Amazing, very nice updates; more please... :cheers:


----------



## Brazilian001 (Apr 22, 2012)

Looking forward to the summer!


----------



## WasabiHoney (Jan 31, 2011)

I'm back guys! The site had a problem yesterday during the whole afternoon and evening, so I couldn't post the remaining pictures. And we finally get to...

*SUMMER*


which can be described well with three adjectives: very warm, very humid, and very green:










It's a season placed under the sign of the sun:










although cloudy days are not that uncommon:










and short but heavy showers occasionally break on, bringing some welcome coolness:










Lush vegetation was literally in every spot, and my little pond was no exception, barely visible amidst its crazy surroundings:










Some flowers were still visible inside the greenery, in particular the daffodils on the edges of parks and walls, with their heads bent from the humid heat:



















People also needed to cool down, and gathered in the shady parks like here on Montriond hill:










and around the fountains, like the one in the park of Milan:










whose entrance is decorated by this colorful flower pattern:










But the most popular spot in the city was by far the amusement park set in Bellerive:



















although I personally preferred the terrace of Montbenon, below the homonymous courthouse:










with its centenary cedar:










its beautiful fountain of Poseidon:










and its sweeping views across lake Geneva:










Down on the lake, the boats were moored at the numerous marinas, ready to set off for cooling trips:










just like this lonely coot was doing:










The local community of aquatic birds gathered around the stone piers to lay eggs or just to cool down. This swan was posing like it was proud of its whiteness on the grey background:










but other birds were better camouflaged, like the two herons on the pier below:










Can you spot the heron in this one? You might be surprised!

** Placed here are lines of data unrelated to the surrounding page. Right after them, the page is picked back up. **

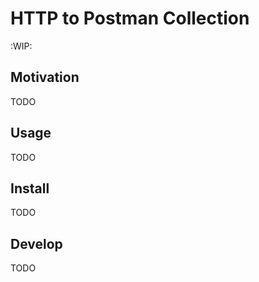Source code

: # HTTP to Postman Collection

:WIP:

## Motivation
TODO

## Usage
TODO

## Install
TODO

## Develop
TODO

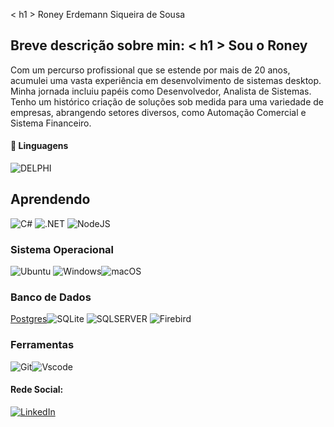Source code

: < h1 >
   Roney Erdemann Siqueira de Sousa   
</a>


<h2>Breve descrição sobre min:
</ h2 >
< h1 > Sou o Roney</h1><p>  
Com um percurso profissional que se estende por mais de 20 anos, acumulei uma vasta experiência em desenvolvimento de sistemas desktop. Minha jornada incluiu papéis como Desenvolvedor, Analista de Sistemas. Tenho um histórico criação de soluções sob medida para uma variedade de empresas, abrangendo setores diversos, como Automação Comercial e Sistema Financeiro.

#### 👨 Linguagens
![DELPHI](https://img.shields.io/badge/delphi-%2300599C.svg?style=for-the-badge&logo=DELPHI%2B%2B&logoColor=white)

## Aprendendo

![C#](https://img.shields.io/badge/C%23-000?style=for-the-badge&logo=c-sharp&logoColor=white)
![.NET](https://img.shields.io/badge/.NET-000?style=for-the-badge&logo=.net&logoColor=white)
![NodeJS](https://img.shields.io/badge/node.js-6DA55F?style=for-the-badge&logo=node.js&logoColor=white)

### Sistema Operacional
![Ubuntu](https://img.shields.io/badge/Ubuntu-35495E?style=for-the-badge&logo=ubuntu&logoColor=2CA5E0)
![Windows](https://img.shields.io/badge/Windows-000?style=for-the-badge&logo=windows&logoColor=2CA5E0)![macOS](https://img.shields.io/badge/mac%20os-000000?style=for-the-badge&logo=macos&logoColor=F0F0F0)

### Banco de Dados
[Postgres](https://img.shields.io/badge/PostgreSQL-%23316192.svg?style=flat-square&labelColor=%23414141&logo=postgresql&logoColor=white)![SQLite](https://img.shields.io/badge/SQLite-000?style=for-the-badge&logo=sqlite&logoColor=07405E)
![SQLSERVER](https://img.shields.io/badge/sqlserver-%2300599C.svg?style=for-the-badge&logo=c%2B%2B&logoColor=white) ![Firebird](https://img.shields.io/badge/-Firebird-6699CC?style=flat-square&logo=firebird&logoColor=white)

### Ferramentas
![Git](https://img.shields.io/badge/GIT-E44C30?style=for-the-badge&logo=git&logoColor=white)![Vscode](https://img.shields.io/badge/Vscode-007ACC?style=for-the-badge&logo=visual-studio-code&logoColor=white)

####  Rede Social:
[![LinkedIn](https://img.shields.io/badge/LinkedIn-0077B5?style=for-the-badge&logo=linkedin&logoColor=white)](https://www.linkedin.com/in/roney-sousa-62658477/)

But I didn't spend the whole summer in Lausanne, nostalgic as I was of its sunnier and hotter Mediterranean counterpart. So that, my children, is how our 4 season tour comes to an end, with a picture of the last sunset I photographed before leaving:










Farewell to the Olympic capital!


----------



## mb92 (Sep 13, 2012)

Wonderful photos. :applause:


----------



## WasabiHoney (Jan 31, 2011)

Thank you, I'm glad you liked them so much!


----------



## Brazilian001 (Apr 22, 2012)

Wonderful photos to close a fantastic thread! I really enjoyed the tour through your pics, cat! Looking forward to a Thessaloniki, a Beirut and a Bigotopolis thread! 

Cheers, cat! :cheers2:


----------



## WasabiHoney (Jan 31, 2011)

Thanks Cari! But the other threads will take much longer to prepare


----------



## Japanac (Jan 20, 2013)

You have finished with posting pictures, really?
You said you have studied there, and you took just few pictures? 
Pictures are wonderful, but honestly I excepted more.

I do not thing nothing bad, you know, I'm very detail, avrage I took 1000 pitures per day when I go somwhere. :lol:

Thanks for sharing! kay:
:cheers1:


----------



## WasabiHoney (Jan 31, 2011)

You don't have much spare time left when you're studying in Switzerland  Besides, I don't like to take many pictures of the same place or thing


----------